### EXERCISE DIRECTIONS
From the data below, set down exactly the lines between the one holding "-x$ by definition" and the one holding "(-x)y = -xy = |xy|$.", inclusive, and no others.

··· RECORDED INFORMATION

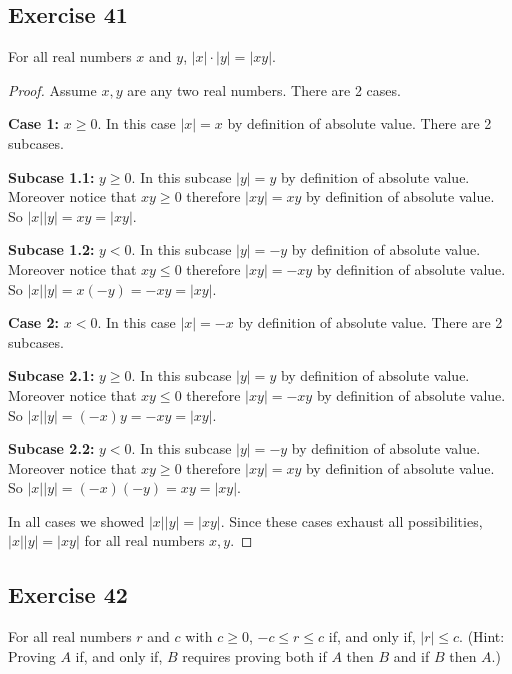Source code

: \documentclass[14pt]{extarticle}
\begin{document}
\subsection{Exercise 41}
For all real numbers $x$ and $y$, $|x| \cdot |y| = |xy|$.

\begin{proof}
Assume $x,y$ are any two real numbers. There are 2 cases.

{\bf Case 1:} $x \geq 0$. In this case $|x| = x$ by definition of absolute value. There are 2 subcases.

{\bf Subcase 1.1:} $y \geq 0$. In this subcase $|y| = y$ by definition of absolute value. Moreover notice that $xy \geq 0$ therefore $|xy| = xy$ by definition of absolute value. So $|x||y| = xy = |xy|$.

{\bf Subcase 1.2:} $y < 0$. In this subcase $|y| = -y$ by definition of absolute value. Moreover notice that $xy \leq 0$ therefore $|xy| = -xy$ by definition of absolute value. So $|x||y| = x(-y) = -xy = |xy|$.

{\bf Case 2:} $x < 0$. In this case $|x| = -x$ by definition of absolute value. There are 2 subcases.

{\bf Subcase 2.1:} $y \geq 0$. In this subcase $|y| = y$ by definition of absolute value. Moreover notice that $xy \leq 0$ therefore $|xy| = -xy$ by definition of absolute value. So $|x||y| = (-x)y = -xy = |xy|$.

{\bf Subcase 2.2:} $y < 0$. In this subcase $|y| = -y$ by definition of absolute value. Moreover notice that $xy \geq 0$ therefore $|xy| = xy$ by definition of absolute value. So $|x||y| = (-x)(-y) = xy = |xy|$.

In all cases we showed $|x||y| = |xy|$. Since these cases exhaust all possibilities, $|x||y| = |xy|$ for all real numbers $x,y$.
\end{proof}

\subsection{Exercise 42}
For all real numbers $r$ and $c$ with $c \geq 0$, $-c \leq r \leq c$ if, and only if, $|r| \leq c$. (Hint: Proving $A$ if, and only if, $B$ requires proving both if $A$ then $B$ and if $B$ then $A$.)
\end{document}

······

### WRITTEN ANSWER
{\bf Case 2:} $x < 0$. In this case $|x| = -x$ by definition of absolute value. There are 2 subcases.

{\bf Subcase 2.1:} $y \geq 0$. In this subcase $|y| = y$ by definition of absolute value. Moreover notice that $xy \leq 0$ therefore $|xy| = -xy$ by definition of absolute value. So $|x||y| = (-x)y = -xy = |xy|$.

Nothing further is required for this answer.